Family accepts to bury Mugabe at Zimbabwe Heroes’ Acre

Family accepts to bury Mugabe at Zimbabwe Heroes' Acre

ZIMBABWE

Zimbabwe’s founding president Robert Mugabe will be buried on Sunday, September 15, having passed on last week in Singapore, at the age of 95.

Having ruled the Southern African nation for 37 years, until he was ousted by the army in November 2017, Mugabe’s legacy continues to divide opinions at home and abroad.

The government and his family also reportedly involved in discussions over the location of his final resting place. While the government wants to bury him in the National Heroes’ Acre, the family is reportedly opposed to the idea, arguing that Mugabe had since fallen out with the current regime.

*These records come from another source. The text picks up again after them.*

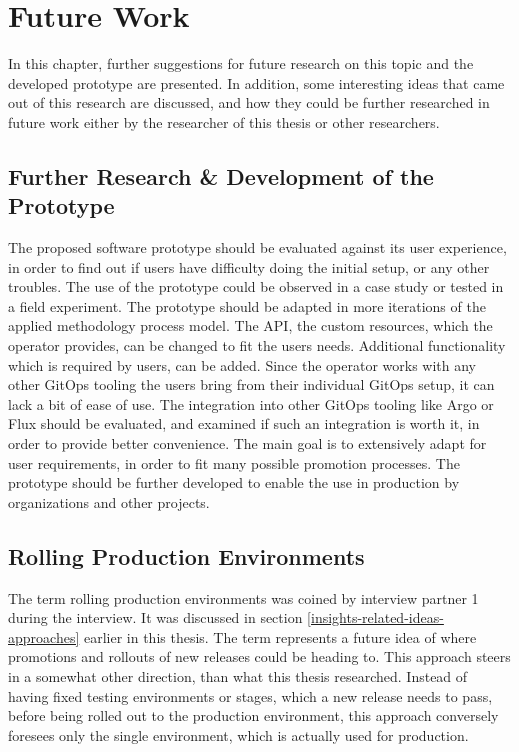 \chapter{Future Work}
\label{future-work}

In this chapter,
further suggestions for future research on this topic and the developed prototype are presented.
In addition,
some interesting ideas that came out of this research are discussed,
and how they could be further researched in future work either by the researcher of this thesis or other researchers.



\section*{Further Research \& Development of the Prototype}

The proposed software prototype should be evaluated against its user experience,
in order to find out if users have difficulty doing the initial setup,
or any other troubles.
The use of the prototype could be observed in a case study or tested in a field experiment.
The prototype should be adapted in more iterations of the applied methodology process model.
%
The API, the custom resources, which the operator provides, can be changed to fit the users needs.
Additional functionality which is required by users, can be added.
Since the operator works with any other GitOps tooling the users bring from their individual GitOps setup,
it can lack a bit of ease of use. The integration into other GitOps tooling like Argo or Flux
should be evaluated, and examined if such an integration is worth it, in order to provide better convenience.
%
The main goal is to extensively adapt for user requirements, in order to fit
many possible promotion processes.
The prototype should be further developed to enable the use in production by organizations and other projects.

\section*{Rolling Production Environments}

The term rolling production environments was coined by interview partner 1 during the interview.
It was discussed in section \ref{insights-related-ideas-approaches} earlier in this thesis.
The term represents a future idea of where promotions and rollouts of new releases could be heading to.
This approach steers in a somewhat other direction, than what this thesis researched.
Instead of having fixed testing environments or stages, which a new release needs to pass,
before being rolled out to the production environment,
this approach conversely foresees only the single environment,
which is actually used for production.

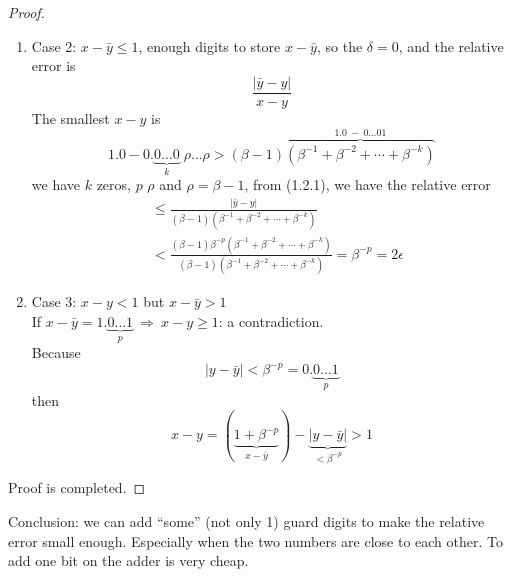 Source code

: \begin{proof}
\begin{enumerate}[label=$\arabic*^\circ$]
        \begin{align*}
            \frac{|\bar{y} - y - \delta|}{x-y} &\leq \frac{|\bar{y} - y - \delta|}{1} \\
            &\leq \beta^{-p} [(\beta - 1)(\beta^{-1} + \beta^{-2} + \cdots + \beta^{-k}) + \beta/2] \\
            &= \beta^{-p} [(\beta - 1)\beta^{-k}(1 + \cdots + \beta^{k-1}) + \beta/2] \\
            &= \beta^{-p} [(\beta - 1)\beta^{-k} \cdot \frac{\beta^{k} - 1}{\beta - 1} + \beta/2] \\
            &= \beta^{-p} [(1-\beta^{-k}) + \beta/2] \\
            &< \beta^{-p} [1 + \beta/2] \leq 2\epsilon
        \end{align*}
        \item Case 2: $x - \bar{y} \leq 1$, enough digits to store $x - \bar{y}$, so the $\delta = 0$, and the relative error is \[
            \frac{|\bar{y} - y|}{x-y}
        \]
        The smallest $x-y$ is \[
            1.0 - 0.\underbrace{0\ldots0}_{k}\;\rho\ldots\rho > (\beta - 1)\overbrace{(\beta^{-1} + \beta^{-2} + \cdots + \beta^{-k})}^{1.0\ -\ 0\ldots01 }
        \]
        we have $k$ zeros, $p$ $\rho$ and $\rho = \beta - 1$, from (1.2.1), we have the relative error \begin{align*}
            &\leq \frac{|\bar{y} - y|}{(\beta - 1)(\beta^{-1} + \beta^{-2} + \cdots + \beta^{-k})} \\ &< \frac{(\beta - 1)\beta^{-p}(\beta^{-1} + \beta^{-2} + \cdots + \beta^{-k})}{(\beta - 1)(\beta^{-1} + \beta^{-2} + \cdots + \beta^{-k})} = \beta^{-p} = 2\epsilon
        \end{align*}
        \item Case 3: $x-y < 1$ but $x - \bar{y} > 1$ \\
        If $x - \bar{y} = 1.\underbrace{0\ldots1}_{p}\ \Rightarrow \ x - y \geq 1$: a contradiction. \\
        Because \[
            |y - \bar{y}| < \beta^{-p} = 0. \underbrace{0\ldots1}_{p}
        \] 
        then \[
            x - y = (\underbrace{1 + \beta^{-p}}_{x-\bar{y}}) - \underbrace{|y - \bar{y}|}_{< \beta^{-p}} > 1
        \]
    \end{enumerate}
    Proof is completed.
\end{proof}

\vspace{1em}

Conclusion: we can add ``some'' (not only 1) guard digits to make the relative error small enough. Especially when the two numbers are close to each other. To add one bit on the adder is very cheap.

However, the family has finally agreed to bury him at a monument for national heroes in Harare, the family said on Friday, though the date for the ceremony remained unclear.

“Yes I can confirm,” his nephew Leo Mugabe told reporters when asked whether the family had agreed to a burial at the National Heroes Acre in Harare.

He said the traditional chiefs in Mugabe’s homestead had made the decision.

“They have now pronounced their position, so if they have pronounced that the burial will be at the Heroes Acre, that means that we now have to wait for the details… whether it will be a private burial or a public one.”

A government spokesman did not immediately respond.

Matare Mudzinge, a traditional leader from Mugabe’s village in Zvimba area, confirmed the decision.

Tensions erupted when Mnangagwa’s government proposed a burial at the National Heroes Acre while the family said he would be buried at a private ceremony, possibly in his homestead of Kutama, northwest of the capital.